Diffuse large B-cell lymphoma (DLBCL) is recognized as a heterogeneous disease with distinct subgroups delineated via gene expression profiling. The anti-apoptosis gene BCL2, located at chromosome 18q21, is frequently over-expressed in DLBCL, but there were previously conflicting data regarding its utility as a prognostic marker. Iqbal and colleagues correlated BCL2 protein expression with survival in DLBCL cases previously stratified into the two major subgroups of germinal center B-cell-like (GCB) and activated B-cell-like (ABC). They also investigated whether BCL2 expression occurred via the chromosomal translocation t(14;18)(q32;q21) or via chromosome 18q21 gain or amplification. BCL2 was expressed in half of the GCB cases, usually via the t(14;18), but had no correlation with overall survival. In contrast, BCL2 expression in the ABC cases was demonstrated in 59 percent of cases and was strongly associated with poorer survival (Figure). This correlation held even with use of differing cutoff limits for positivity in BCL2 expression.
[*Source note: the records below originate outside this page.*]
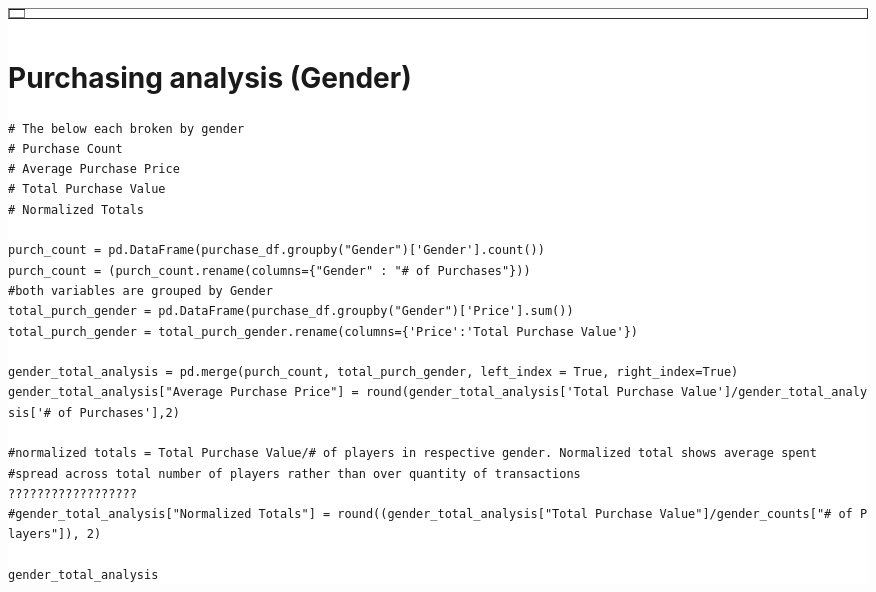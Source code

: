 


<div>
<style>
    .dataframe thead tr:only-child th {
        text-align: right;
    }

    .dataframe thead th {
        text-align: left;
    }

    .dataframe tbody tr th {
        vertical-align: top;
    }
</style>
<table border="1" class="dataframe">
  <thead>
    <tr style="text-align: right;">
      <th></th>
    </tr>
  </thead>
  <tbody>
  </tbody>
</table>
</div>



# Purchasing analysis (Gender)


```
# The below each broken by gender
# Purchase Count
# Average Purchase Price
# Total Purchase Value
# Normalized Totals

purch_count = pd.DataFrame(purchase_df.groupby("Gender")['Gender'].count())
purch_count = (purch_count.rename(columns={"Gender" : "# of Purchases"}))
#both variables are grouped by Gender
total_purch_gender = pd.DataFrame(purchase_df.groupby("Gender")['Price'].sum())
total_purch_gender = total_purch_gender.rename(columns={'Price':'Total Purchase Value'})

gender_total_analysis = pd.merge(purch_count, total_purch_gender, left_index = True, right_index=True)
gender_total_analysis["Average Purchase Price"] = round(gender_total_analysis['Total Purchase Value']/gender_total_analysis['# of Purchases'],2)

#normalized totals = Total Purchase Value/# of players in respective gender. Normalized total shows average spent
#spread across total number of players rather than over quantity of transactions
??????????????????
#gender_total_analysis["Normalized Totals"] = round((gender_total_analysis["Total Purchase Value"]/gender_counts["# of Players"]), 2)

gender_total_analysis
```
Unlike GCB, BCL2 expression in the ABC subgroup was associated with 18q21 gain or amplification but in no instance with the t(14;18) (Table).
In Brief
DLBCL is the most common lymphoma in Western countries. While about half of all patients are cured by initial therapy, the remainder either progress after initial response or are primarily refractory. Understandably, there is considerable interest in identifying biomarkers of response or resistance which might improve prognostic and therapeutic stratification for these patients. BCL2 has been extensively evaluated in this regard due to its role in promoting cell survival and chemotherapy resistance, but with inconclusive results. The report by Iqbal et al. clarifies previously conflicting data by associating expression with DLBCL subgroup. Importantly, BCL2 expression in ABC lymphomas is associated with chromosome 18q21 gain or amplification, and perhaps with upregulation of NFkB or other regulatory pathways. It is as yet unclear whether BCL2 expression directly contributes to the observed poorer survival in the ABC group or is instead a marker for other co-amplified genes at 18q21, downstream targets of these molecules, or NFkB itself. This study supports the classification of clinical responses by tumor subgroup in ongoing and future DLBCL clinical trials. Investigations of lymphoma pathogenesis, biomarkers of therapeutic response and resistance, and the identification of potential therapeutic targets now have new leads to pursue.